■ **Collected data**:

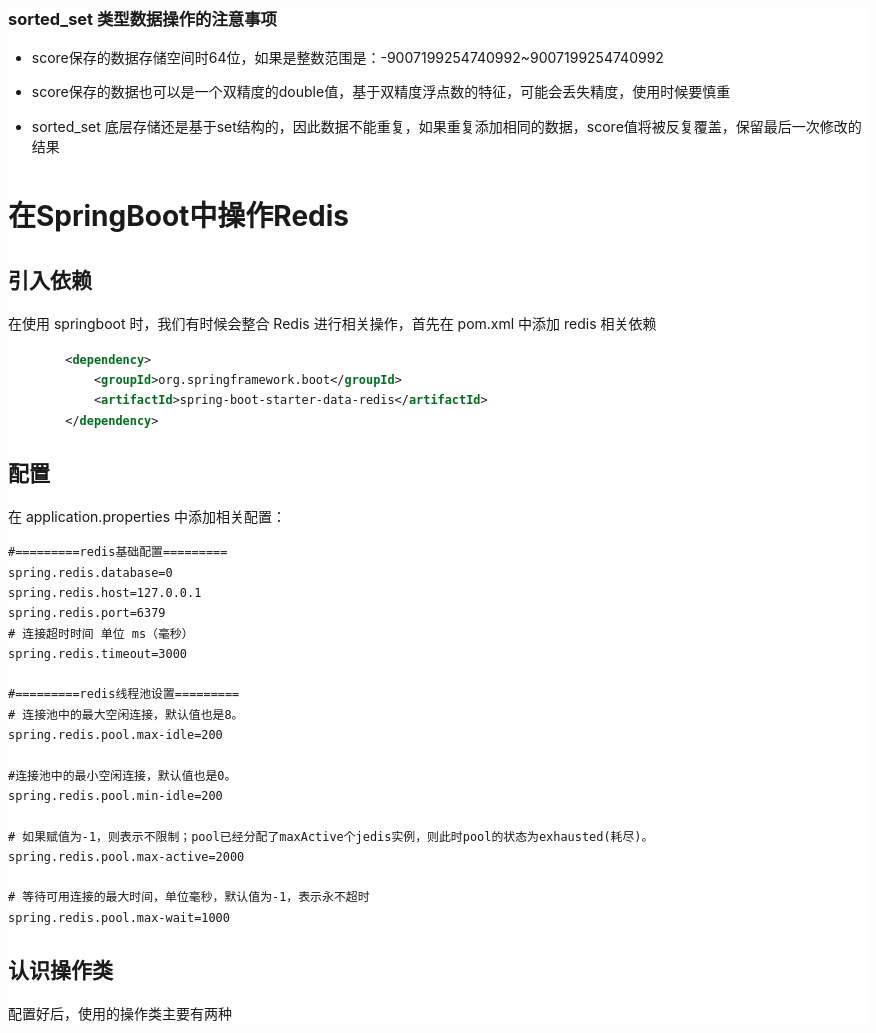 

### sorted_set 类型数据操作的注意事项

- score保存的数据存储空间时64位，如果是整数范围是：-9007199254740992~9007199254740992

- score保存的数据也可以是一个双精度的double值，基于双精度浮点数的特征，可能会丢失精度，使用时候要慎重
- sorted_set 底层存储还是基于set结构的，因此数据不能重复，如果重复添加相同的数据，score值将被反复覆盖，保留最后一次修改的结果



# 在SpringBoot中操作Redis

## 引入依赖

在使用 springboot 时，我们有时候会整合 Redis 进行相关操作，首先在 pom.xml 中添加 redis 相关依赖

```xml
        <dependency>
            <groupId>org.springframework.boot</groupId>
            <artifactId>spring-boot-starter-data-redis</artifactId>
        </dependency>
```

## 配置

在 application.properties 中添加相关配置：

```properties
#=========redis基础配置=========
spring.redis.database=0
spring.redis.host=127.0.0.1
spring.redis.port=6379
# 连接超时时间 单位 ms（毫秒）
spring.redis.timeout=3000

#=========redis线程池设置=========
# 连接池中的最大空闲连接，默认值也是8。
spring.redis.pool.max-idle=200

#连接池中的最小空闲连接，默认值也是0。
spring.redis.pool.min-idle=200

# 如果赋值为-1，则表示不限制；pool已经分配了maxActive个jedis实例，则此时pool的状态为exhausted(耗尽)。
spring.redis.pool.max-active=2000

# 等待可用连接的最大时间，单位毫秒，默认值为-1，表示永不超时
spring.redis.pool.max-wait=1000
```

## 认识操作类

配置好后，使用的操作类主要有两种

==

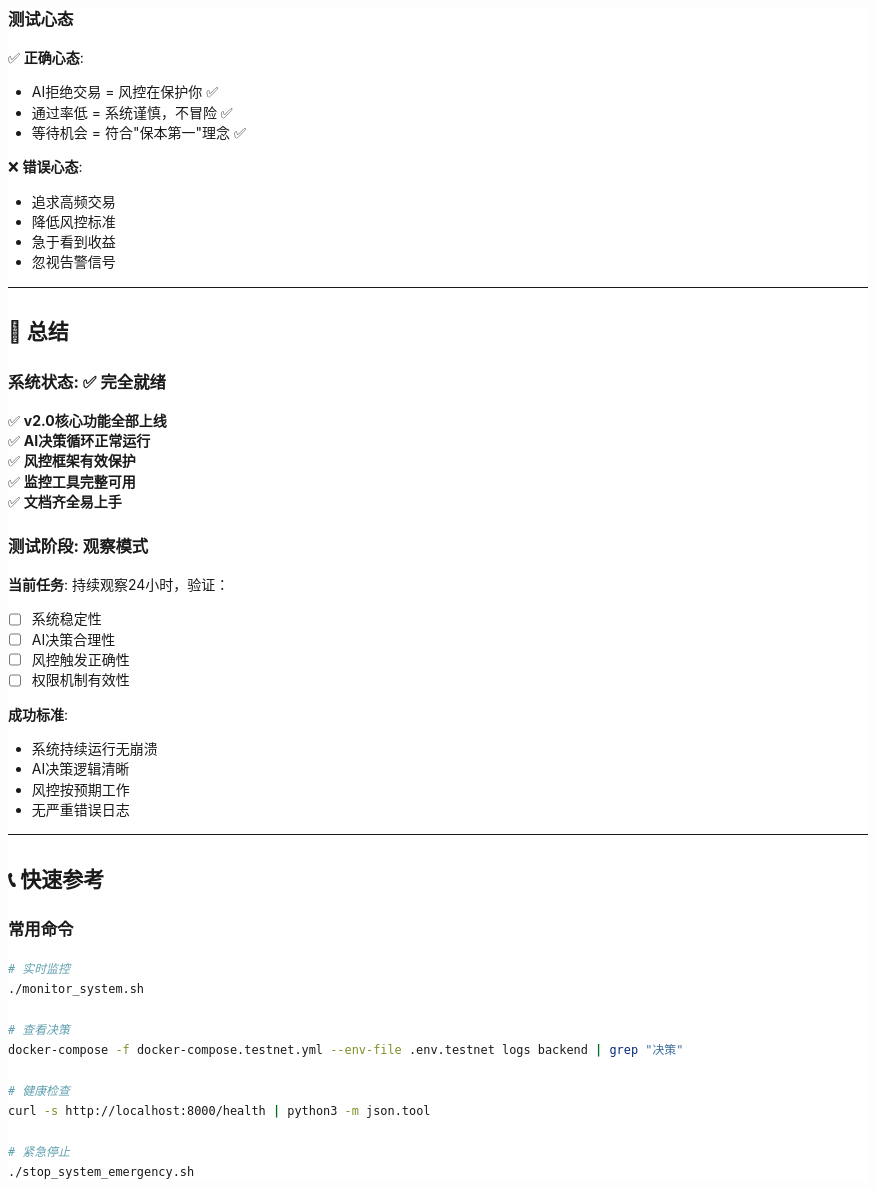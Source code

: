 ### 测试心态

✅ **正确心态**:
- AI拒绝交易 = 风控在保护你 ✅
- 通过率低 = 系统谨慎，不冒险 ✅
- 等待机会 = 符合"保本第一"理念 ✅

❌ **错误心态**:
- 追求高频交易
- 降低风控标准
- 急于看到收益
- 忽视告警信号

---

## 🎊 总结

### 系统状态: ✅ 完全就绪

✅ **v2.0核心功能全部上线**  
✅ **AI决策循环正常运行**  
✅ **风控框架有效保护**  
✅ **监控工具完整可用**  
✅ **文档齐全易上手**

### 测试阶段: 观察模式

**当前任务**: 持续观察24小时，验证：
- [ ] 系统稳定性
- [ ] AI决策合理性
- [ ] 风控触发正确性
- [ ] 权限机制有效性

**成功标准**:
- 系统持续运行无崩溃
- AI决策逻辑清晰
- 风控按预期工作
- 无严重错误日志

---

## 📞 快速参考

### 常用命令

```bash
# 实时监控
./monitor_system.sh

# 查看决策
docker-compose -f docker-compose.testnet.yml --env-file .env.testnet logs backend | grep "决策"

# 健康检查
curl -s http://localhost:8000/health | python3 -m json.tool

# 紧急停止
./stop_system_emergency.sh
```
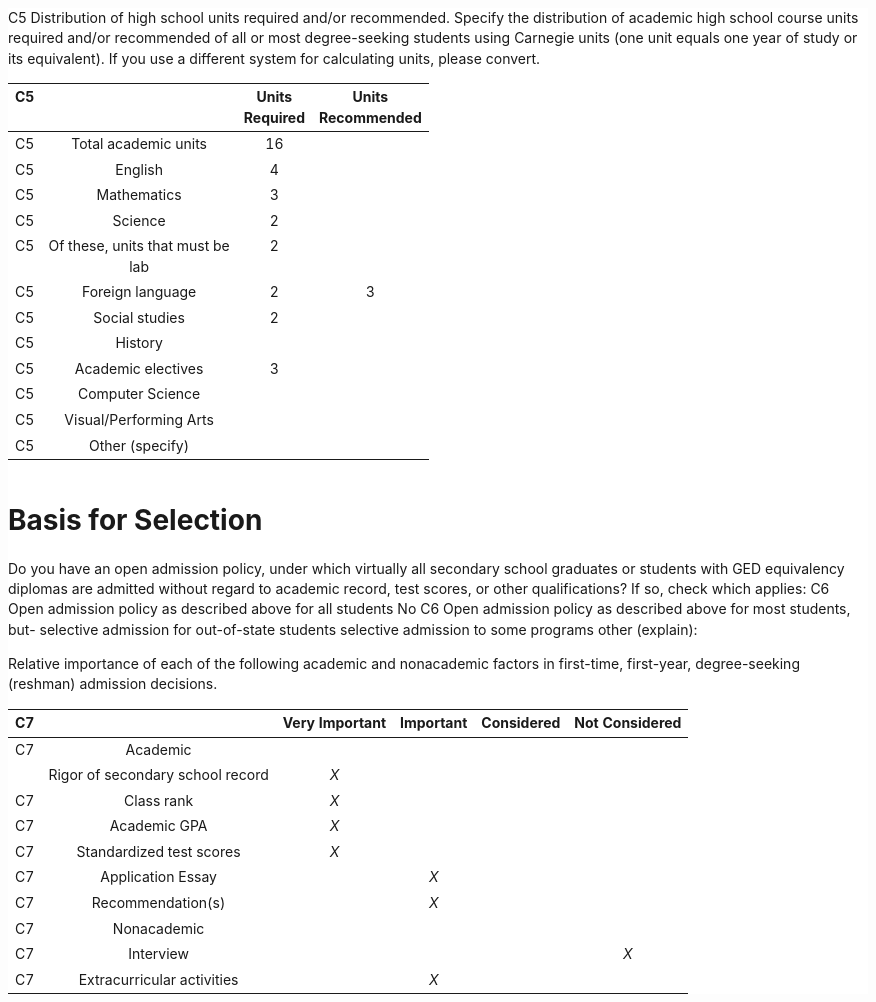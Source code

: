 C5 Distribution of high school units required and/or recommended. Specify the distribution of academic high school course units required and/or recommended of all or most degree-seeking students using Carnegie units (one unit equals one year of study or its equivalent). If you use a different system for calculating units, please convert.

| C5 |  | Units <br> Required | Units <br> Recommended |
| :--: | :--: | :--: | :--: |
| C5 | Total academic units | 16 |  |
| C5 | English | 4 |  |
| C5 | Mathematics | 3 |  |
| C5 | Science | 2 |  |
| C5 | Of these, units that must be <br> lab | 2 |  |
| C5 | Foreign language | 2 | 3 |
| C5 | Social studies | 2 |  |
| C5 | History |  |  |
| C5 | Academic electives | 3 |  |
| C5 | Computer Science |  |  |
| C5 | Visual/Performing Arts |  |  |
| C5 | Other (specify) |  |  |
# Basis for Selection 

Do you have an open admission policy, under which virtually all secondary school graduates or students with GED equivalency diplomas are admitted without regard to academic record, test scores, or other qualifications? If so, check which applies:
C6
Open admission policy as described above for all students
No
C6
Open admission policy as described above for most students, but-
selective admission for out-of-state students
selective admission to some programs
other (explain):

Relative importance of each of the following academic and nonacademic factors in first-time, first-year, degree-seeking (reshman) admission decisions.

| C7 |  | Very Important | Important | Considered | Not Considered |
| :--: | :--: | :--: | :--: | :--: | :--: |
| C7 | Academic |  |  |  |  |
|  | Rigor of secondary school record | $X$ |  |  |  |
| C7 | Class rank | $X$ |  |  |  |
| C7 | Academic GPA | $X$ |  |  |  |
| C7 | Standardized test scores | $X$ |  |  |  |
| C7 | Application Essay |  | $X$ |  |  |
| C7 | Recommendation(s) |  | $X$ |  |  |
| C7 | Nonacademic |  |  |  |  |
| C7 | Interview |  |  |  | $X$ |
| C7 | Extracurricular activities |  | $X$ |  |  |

■ **Work task**: Only lines holding the word "seeking" belong in the answer; copy all of them from the records.

■ **Finished task**:
: C5 Distribution of high school units required and/or recommended. Specify the distribution of academic high school course units required and/or recommended of all or most degree-seeking students using Carnegie units (one unit equals one year of study or its equivalent). If you use a different system for calculating units, please convert.
Relative importance of each of the following academic and nonacademic factors in first-time, first-year, degree-seeking (reshman) admission decisions.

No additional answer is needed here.